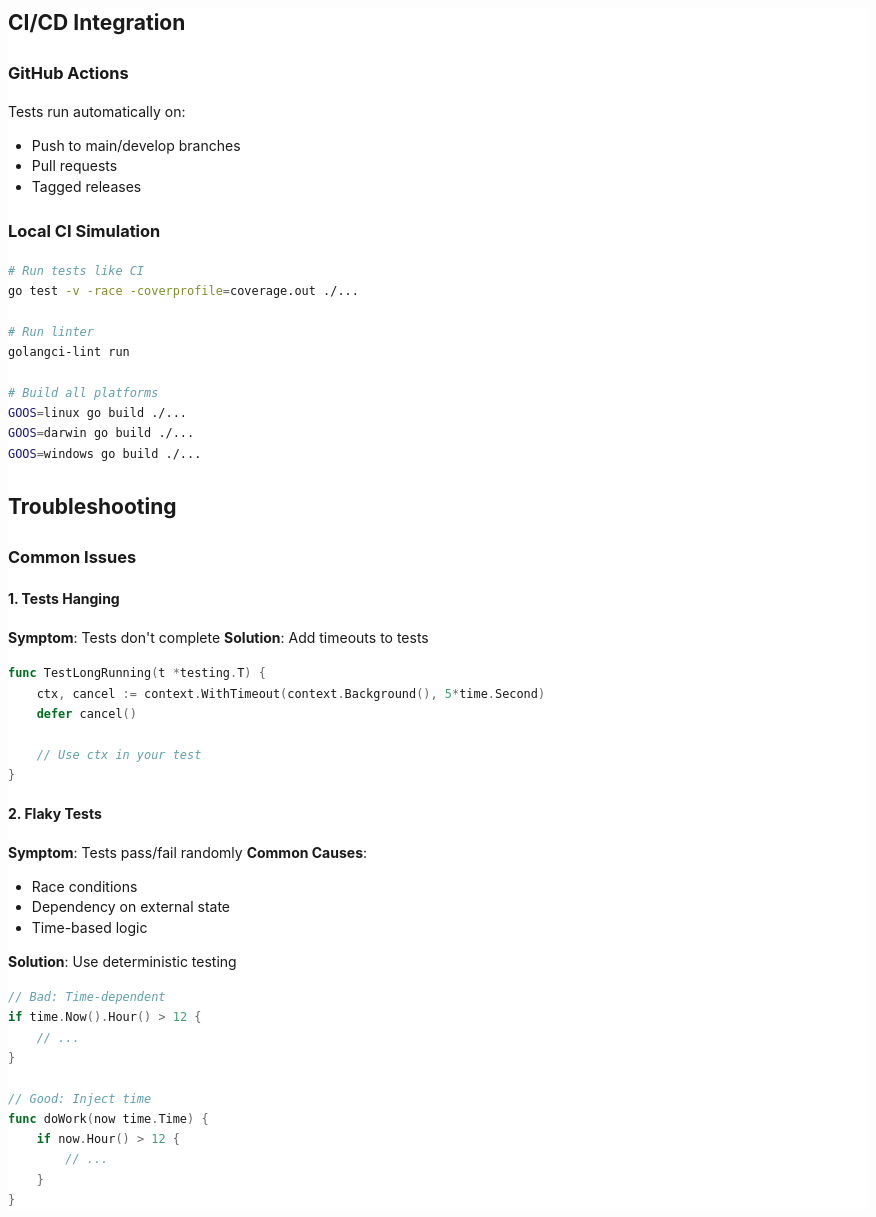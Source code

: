 ## CI/CD Integration

### GitHub Actions

Tests run automatically on:
- Push to main/develop branches
- Pull requests
- Tagged releases

### Local CI Simulation

```bash
# Run tests like CI
go test -v -race -coverprofile=coverage.out ./...

# Run linter
golangci-lint run

# Build all platforms
GOOS=linux go build ./...
GOOS=darwin go build ./...
GOOS=windows go build ./...
```

## Troubleshooting

### Common Issues

#### 1. Tests Hanging

**Symptom**: Tests don't complete
**Solution**: Add timeouts to tests

```go
func TestLongRunning(t *testing.T) {
    ctx, cancel := context.WithTimeout(context.Background(), 5*time.Second)
    defer cancel()
    
    // Use ctx in your test
}
```

#### 2. Flaky Tests

**Symptom**: Tests pass/fail randomly
**Common Causes**:
- Race conditions
- Dependency on external state
- Time-based logic

**Solution**: Use deterministic testing

```go
// Bad: Time-dependent
if time.Now().Hour() > 12 {
    // ...
}

// Good: Inject time
func doWork(now time.Time) {
    if now.Hour() > 12 {
        // ...
    }
}
```
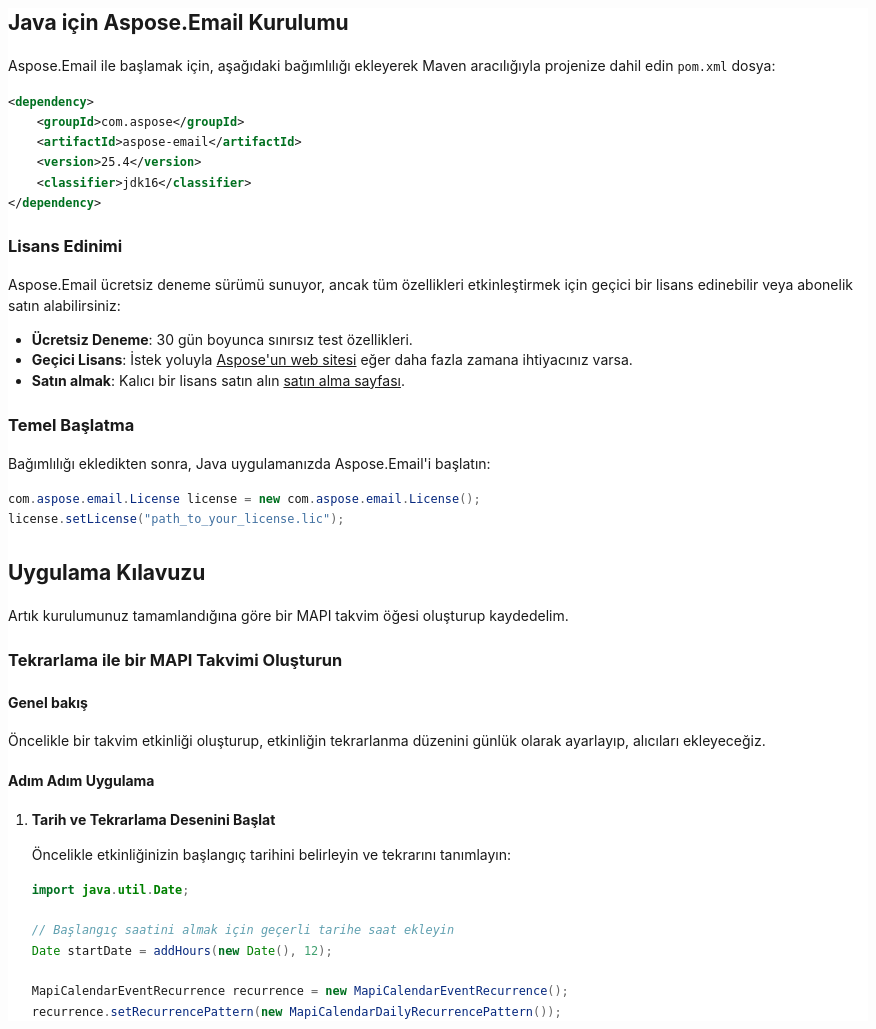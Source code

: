 ## Java için Aspose.Email Kurulumu

Aspose.Email ile başlamak için, aşağıdaki bağımlılığı ekleyerek Maven aracılığıyla projenize dahil edin `pom.xml` dosya:

```xml
<dependency>
    <groupId>com.aspose</groupId>
    <artifactId>aspose-email</artifactId>
    <version>25.4</version>
    <classifier>jdk16</classifier>
</dependency>
```

### Lisans Edinimi

Aspose.Email ücretsiz deneme sürümü sunuyor, ancak tüm özellikleri etkinleştirmek için geçici bir lisans edinebilir veya abonelik satın alabilirsiniz:

- **Ücretsiz Deneme**: 30 gün boyunca sınırsız test özellikleri.
- **Geçici Lisans**: İstek yoluyla [Aspose'un web sitesi](https://purchase.aspose.com/temporary-license/) eğer daha fazla zamana ihtiyacınız varsa.
- **Satın almak**: Kalıcı bir lisans satın alın [satın alma sayfası](https://purchase.aspose.com/buy).

### Temel Başlatma

Bağımlılığı ekledikten sonra, Java uygulamanızda Aspose.Email'i başlatın:

```java
com.aspose.email.License license = new com.aspose.email.License();
license.setLicense("path_to_your_license.lic");
```

## Uygulama Kılavuzu

Artık kurulumunuz tamamlandığına göre bir MAPI takvim öğesi oluşturup kaydedelim.

### Tekrarlama ile bir MAPI Takvimi Oluşturun

#### Genel bakış

Öncelikle bir takvim etkinliği oluşturup, etkinliğin tekrarlanma düzenini günlük olarak ayarlayıp, alıcıları ekleyeceğiz.

#### Adım Adım Uygulama

1. **Tarih ve Tekrarlama Desenini Başlat**
   
   Öncelikle etkinliğinizin başlangıç tarihini belirleyin ve tekrarını tanımlayın:
   
   ```java
   import java.util.Date;

   // Başlangıç saatini almak için geçerli tarihe saat ekleyin
   Date startDate = addHours(new Date(), 12);

   MapiCalendarEventRecurrence recurrence = new MapiCalendarEventRecurrence();
   recurrence.setRecurrencePattern(new MapiCalendarDailyRecurrencePattern());
   ```
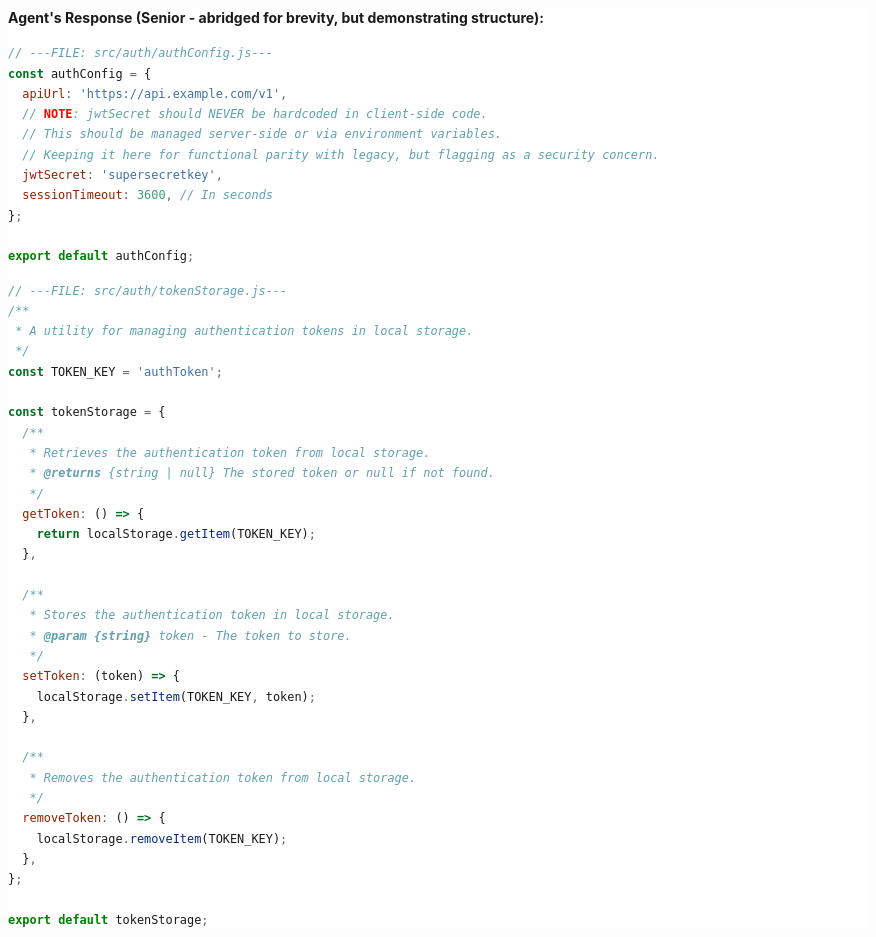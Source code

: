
 ```
```

**Agent's Response (Senior - abridged for brevity, but demonstrating structure):**

```javascript
// ---FILE: src/auth/authConfig.js---
const authConfig = {
  apiUrl: 'https://api.example.com/v1',
  // NOTE: jwtSecret should NEVER be hardcoded in client-side code.
  // This should be managed server-side or via environment variables.
  // Keeping it here for functional parity with legacy, but flagging as a security concern.
  jwtSecret: 'supersecretkey',
  sessionTimeout: 3600, // In seconds
};

export default authConfig;
```

```javascript
// ---FILE: src/auth/tokenStorage.js---
/**
 * A utility for managing authentication tokens in local storage.
 */
const TOKEN_KEY = 'authToken';

const tokenStorage = {
  /**
   * Retrieves the authentication token from local storage.
   * @returns {string | null} The stored token or null if not found.
   */
  getToken: () => {
    return localStorage.getItem(TOKEN_KEY);
  },

  /**
   * Stores the authentication token in local storage.
   * @param {string} token - The token to store.
   */
  setToken: (token) => {
    localStorage.setItem(TOKEN_KEY, token);
  },

  /**
   * Removes the authentication token from local storage.
   */
  removeToken: () => {
    localStorage.removeItem(TOKEN_KEY);
  },
};

export default tokenStorage;
```
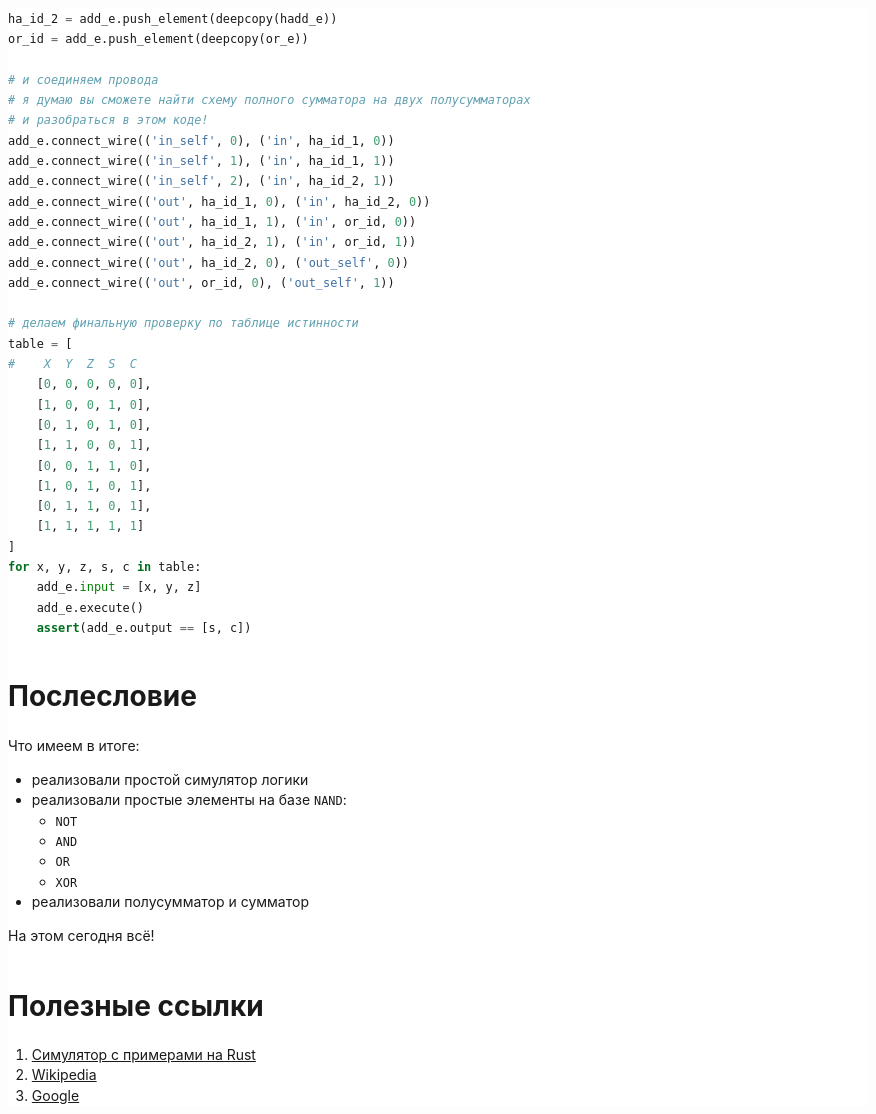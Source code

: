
 ```python
ha_id_2 = add_e.push_element(deepcopy(hadd_e))
or_id = add_e.push_element(deepcopy(or_e))

# и соединяем провода
# я думаю вы сможете найти схему полного сумматора на двух полусумматорах
# и разобраться в этом коде!
add_e.connect_wire(('in_self', 0), ('in', ha_id_1, 0))
add_e.connect_wire(('in_self', 1), ('in', ha_id_1, 1))
add_e.connect_wire(('in_self', 2), ('in', ha_id_2, 1))
add_e.connect_wire(('out', ha_id_1, 0), ('in', ha_id_2, 0))
add_e.connect_wire(('out', ha_id_1, 1), ('in', or_id, 0))
add_e.connect_wire(('out', ha_id_2, 1), ('in', or_id, 1))
add_e.connect_wire(('out', ha_id_2, 0), ('out_self', 0))
add_e.connect_wire(('out', or_id, 0), ('out_self', 1))

# делаем финальную проверку по таблице истинности
table = [
#    X  Y  Z  S  C
    [0, 0, 0, 0, 0],
    [1, 0, 0, 1, 0],
    [0, 1, 0, 1, 0],
    [1, 1, 0, 0, 1],
    [0, 0, 1, 1, 0],
    [1, 0, 1, 0, 1],
    [0, 1, 1, 0, 1],
    [1, 1, 1, 1, 1]
]
for x, y, z, s, c in table:
    add_e.input = [x, y, z]
    add_e.execute()
    assert(add_e.output == [s, c])
```

# Послесловие
Что имеем в итоге:

* реализовали простой симулятор логики
* реализовали простые элементы на базе `NAND`:
    * `NOT`
    * `AND`
    * `OR`
    * `XOR`
* реализовали полусумматор и сумматор

На этом сегодня всё!

# Полезные ссылки
1. [Симулятор с примерами на Rust](https://github.com/FreeCX/rs-logic)
2. [Wikipedia](https://ru.wikipedia.org)
2. [Google](https://google.com)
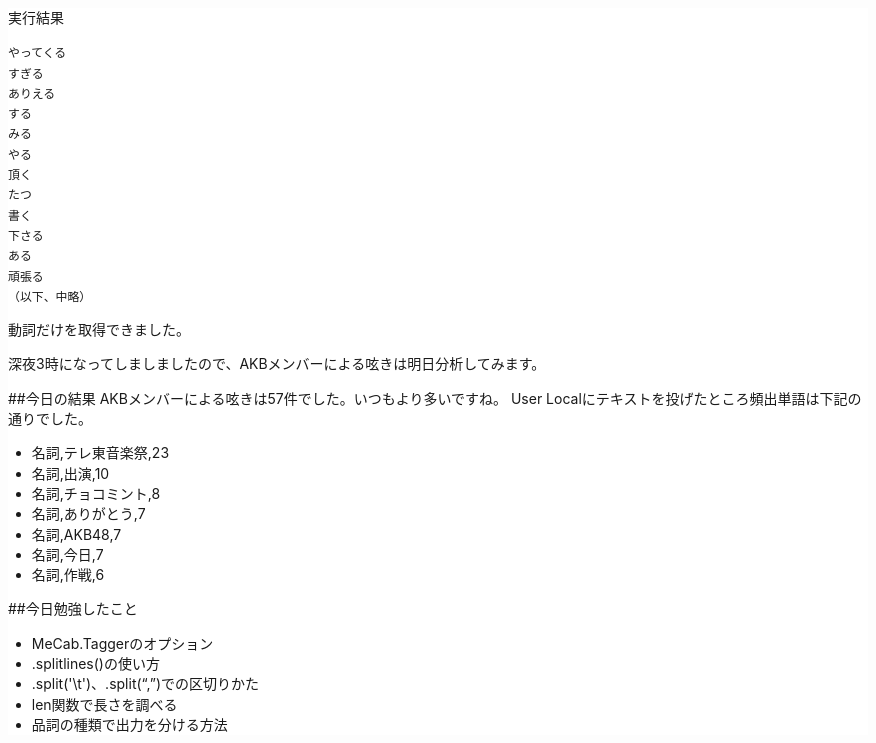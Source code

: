 実行結果

```
やってくる
すぎる
ありえる
する
みる
やる
頂く
たつ
書く
下さる
ある
頑張る
（以下、中略）
```

動詞だけを取得できました。

深夜3時になってしましましたので、AKBメンバーによる呟きは明日分析してみます。

##今日の結果
AKBメンバーによる呟きは57件でした。いつもより多いですね。
User Localにテキストを投げたところ頻出単語は下記の通りでした。

- 名詞,テレ東音楽祭,23
- 名詞,出演,10
- 名詞,チョコミント,8
- 名詞,ありがとう,7
- 名詞,AKB48,7
- 名詞,今日,7
- 名詞,作戦,6

##今日勉強したこと
- MeCab.Taggerのオプション
- .splitlines()の使い方
- .split('\t')、.split(“,”)での区切りかた
- len関数で長さを調べる
- 品詞の種類で出力を分ける方法
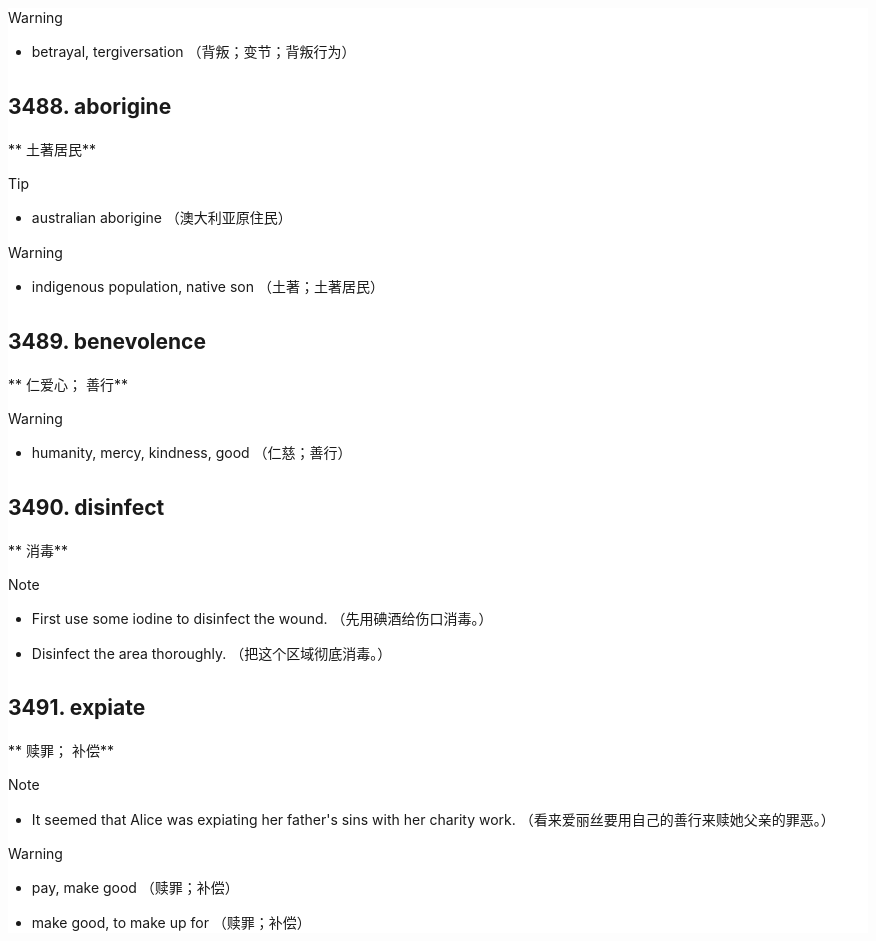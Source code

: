 > [!WARNING]
>
> - betrayal, tergiversation （背叛；变节；背叛行为）
>

## 3488. aborigine

** 土著居民**

> [!TIP]
>
> - australian aborigine （澳大利亚原住民）
>

> [!WARNING]
>
> - indigenous population, native son （土著；土著居民）
>

## 3489. benevolence

** 仁爱心； 善行**

> [!WARNING]
>
> - humanity, mercy, kindness, good （仁慈；善行）
>

## 3490. disinfect

** 消毒**

> [!NOTE]
>
> - First use some iodine to disinfect the wound. （先用碘酒给伤口消毒。）
>
> - Disinfect the area thoroughly. （把这个区域彻底消毒。）
>

## 3491. expiate

** 赎罪； 补偿**

> [!NOTE]
>
> - It seemed that Alice was expiating her father's sins with her charity work. （看来爱丽丝要用自己的善行来赎她父亲的罪恶。）
>

> [!WARNING]
>
> - pay, make good （赎罪；补偿）
>
> - make good, to make up for （赎罪；补偿）
>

» **PROBLEM DESCRIPTION**: All lines from the beginning of the entries above to the line containing "## Uygulama Kılavuzu", inclusive, should be printed exactly, apart from the pictures.

» **RESPONSE**:
Source code

: ## CI/CD Integration

### GitHub Actions

Tests run automatically on:
- Push to main/develop branches
- Pull requests
- Tagged releases

### Local CI Simulation

```bash
# Run tests like CI
go test -v -race -coverprofile=coverage.out ./...

# Run linter
golangci-lint run

# Build all platforms
GOOS=linux go build ./...
GOOS=darwin go build ./...
GOOS=windows go build ./...
```

## Troubleshooting

### Common Issues

#### 1. Tests Hanging

**Symptom**: Tests don't complete
**Solution**: Add timeouts to tests

```go
func TestLongRunning(t *testing.T) {
    ctx, cancel := context.WithTimeout(context.Background(), 5*time.Second)
    defer cancel()
    
    // Use ctx in your test
}
```

#### 2. Flaky Tests

**Symptom**: Tests pass/fail randomly
**Common Causes**:
- Race conditions
- Dependency on external state
- Time-based logic

**Solution**: Use deterministic testing

```go
// Bad: Time-dependent
if time.Now().Hour() > 12 {
    // ...
}

// Good: Inject time
func doWork(now time.Time) {
    if now.Hour() > 12 {
        // ...
    }
}
```
Source code

: ## Java için Aspose.Email Kurulumu

Aspose.Email ile başlamak için, aşağıdaki bağımlılığı ekleyerek Maven aracılığıyla projenize dahil edin `pom.xml` dosya:

```xml
<dependency>
    <groupId>com.aspose</groupId>
    <artifactId>aspose-email</artifactId>
    <version>25.4</version>
    <classifier>jdk16</classifier>
</dependency>
```

### Lisans Edinimi

Aspose.Email ücretsiz deneme sürümü sunuyor, ancak tüm özellikleri etkinleştirmek için geçici bir lisans edinebilir veya abonelik satın alabilirsiniz:

- **Ücretsiz Deneme**: 30 gün boyunca sınırsız test özellikleri.
- **Geçici Lisans**: İstek yoluyla [Aspose'un web sitesi](https://purchase.aspose.com/temporary-license/) eğer daha fazla zamana ihtiyacınız varsa.
- **Satın almak**: Kalıcı bir lisans satın alın [satın alma sayfası](https://purchase.aspose.com/buy).

### Temel Başlatma

Bağımlılığı ekledikten sonra, Java uygulamanızda Aspose.Email'i başlatın:

```java
com.aspose.email.License license = new com.aspose.email.License();
license.setLicense("path_to_your_license.lic");
```

## Uygulama Kılavuzu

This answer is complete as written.